Reset A A Font size: Print

Commonwealth Court of Pennsylvania.

SEDGWICK CLAIMS MANAGEMENT SERVICES, INC., Petitioner v. BUREAU OF WORKERS' COMPENSATION, FEE REVIEW HEARING OFFICE (PISZEL AND BUCKS COUNTY PAIN CENTER), Respondent

No. 1033 C.D. 2017

Decided: April 11, 2018

BEFORE: HONORABLE PATRICIA A. McCULLOUGH, Judge, HONORABLE ELLEN CEISLER, Judge, HONORABLE JAMES GARDNER COLINS, Senior Judge Audrey J. Copeland, King of Prussia, for petitioner. Patrick M. Donan, Dresher, for respondent Michael Piszel

This matter is a petition for review filed by Sedgwick Claims Management Services, Inc. (Sedgwick) appealing a fee review decision of a Bureau of Workers' Compensation (Bureau) fee review hearing officer (Hearing Officer) that ordered Sedgwick to pay chiropractor Michael Piszel, D.C. (Provider) for office visit charges in his treatment of workers' compensation claimant Robert Grivner (Claimant). The issue in this appeal is what constitutes “a significant and separately identifiable service performed in addition to the other procedure” under Workers' Compensation Medical Cost Containment Regulation 34 Pa. Code § 127.105(e), for which a chiropractor is entitled to payment for an office visit in addition to his charges for the treatment provided at the same visit. For the reasons set forth below, we vacate the Hearing Officer's order and remand this case to the Bureau Fee Review Hearing Office to determine whether the office visit charges in question were for routine examinations involving no new medical condition, change in medical condition, or other circumstances that required an examination and assessment above and beyond the usual examination and evaluation for the treatment performed on that date.

Claimant suffered a work-related injury on February 28, 2005, in his employment with General Motors (Employer). Claimant and Employer entered into a Compromise and Release Agreement (C & R) with respect to that work injury that was approved by a workers' compensation judge (WCJ) on February 29, 2012. Under the C & R, Employer remains obligated to pay reasonable and necessary medical expenses for the work injury, described as right shoulder partial thickness tear and superior labrum tear with post-operative scarring and rotator cuff inflammation, and left shoulder overuse rotator cuff inflammation. (2014 Utilization Review Decision, Reproduced Record (R.R.) at 802a.) Sedgwick is Employer's workers' compensation insurance third-party administrator.
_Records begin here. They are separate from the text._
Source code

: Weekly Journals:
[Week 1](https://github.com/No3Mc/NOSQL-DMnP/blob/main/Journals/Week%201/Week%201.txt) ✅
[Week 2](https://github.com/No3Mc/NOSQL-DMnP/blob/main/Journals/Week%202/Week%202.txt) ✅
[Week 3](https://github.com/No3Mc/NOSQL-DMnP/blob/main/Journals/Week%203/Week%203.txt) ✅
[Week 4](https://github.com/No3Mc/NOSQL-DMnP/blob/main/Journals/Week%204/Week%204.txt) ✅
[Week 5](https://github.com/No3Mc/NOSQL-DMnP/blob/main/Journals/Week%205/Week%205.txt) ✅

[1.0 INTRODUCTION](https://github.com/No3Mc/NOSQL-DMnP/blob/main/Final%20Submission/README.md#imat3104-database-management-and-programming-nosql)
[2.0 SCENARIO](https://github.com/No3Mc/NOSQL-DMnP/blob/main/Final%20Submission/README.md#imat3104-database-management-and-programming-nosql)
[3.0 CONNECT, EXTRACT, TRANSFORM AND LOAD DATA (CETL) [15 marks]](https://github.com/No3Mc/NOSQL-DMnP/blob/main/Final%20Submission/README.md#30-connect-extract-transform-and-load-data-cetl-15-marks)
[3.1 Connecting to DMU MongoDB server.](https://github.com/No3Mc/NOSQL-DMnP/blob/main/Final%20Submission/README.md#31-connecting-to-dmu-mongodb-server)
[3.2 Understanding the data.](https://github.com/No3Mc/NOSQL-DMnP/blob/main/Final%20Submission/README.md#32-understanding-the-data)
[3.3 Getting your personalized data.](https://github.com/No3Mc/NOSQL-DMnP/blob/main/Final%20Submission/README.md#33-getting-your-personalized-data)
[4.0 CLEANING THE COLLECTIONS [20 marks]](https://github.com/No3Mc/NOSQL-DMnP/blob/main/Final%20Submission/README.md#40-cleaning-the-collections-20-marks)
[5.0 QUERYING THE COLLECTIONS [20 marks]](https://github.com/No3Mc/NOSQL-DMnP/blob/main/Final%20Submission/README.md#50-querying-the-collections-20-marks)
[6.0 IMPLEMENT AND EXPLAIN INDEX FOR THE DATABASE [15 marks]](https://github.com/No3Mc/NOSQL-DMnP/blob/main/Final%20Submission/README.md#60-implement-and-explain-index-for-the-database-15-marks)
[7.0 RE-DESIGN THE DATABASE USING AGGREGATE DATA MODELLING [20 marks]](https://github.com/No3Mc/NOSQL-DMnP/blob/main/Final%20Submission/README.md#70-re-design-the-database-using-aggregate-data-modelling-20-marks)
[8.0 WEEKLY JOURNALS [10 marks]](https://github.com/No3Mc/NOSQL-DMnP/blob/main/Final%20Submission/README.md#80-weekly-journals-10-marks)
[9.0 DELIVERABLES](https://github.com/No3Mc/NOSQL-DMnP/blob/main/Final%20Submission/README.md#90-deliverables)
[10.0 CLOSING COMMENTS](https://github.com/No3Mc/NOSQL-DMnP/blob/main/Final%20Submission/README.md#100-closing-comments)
Claimant receives chiropractic treatment from Provider for shoulder and neck pain approximately three times per week. (2014 Utilization Review Decision, R.R. at 803a–804a; see also Provider's Treatment Notes, R.R. at 141a, 154a–158a, 217a–223a, 277a–281a, 328a–330a, 373a, 419a–420a, 540a–544a, 547a, 554a–556a, 562a–565a, 576a–579a, 585a–588a, 606a–609a, 654a–661a.) Between October 21, 2015 and April 22, 2016, Provider sent Sedgwick bills for his treatment of Claimant that included charges of $78.00 per visit for office visits on dates on which he provided chiropractic treatment to Claimant and billed for the other treatments. (Hearing Officer Decision Findings of Fact (F.F.) ¶¶ 5–8.) Sedgwick denied payment for the office visit charges, but paid Provider for other treatments that he provided on those dates. (Id. F.F. ¶¶ 11–12.) Provider filed nine timely applications for fee review challenging Sedgwick's denials of payment for 39 of these same-day office visit charges.1 The Bureau issued administrative determinations denying Provider's claims for the office visit charges. Provider timely filed requests for hearing to contest the nine fee review determinations and the Hearing Officer consolidated the requests for hearing with the consent of both parties.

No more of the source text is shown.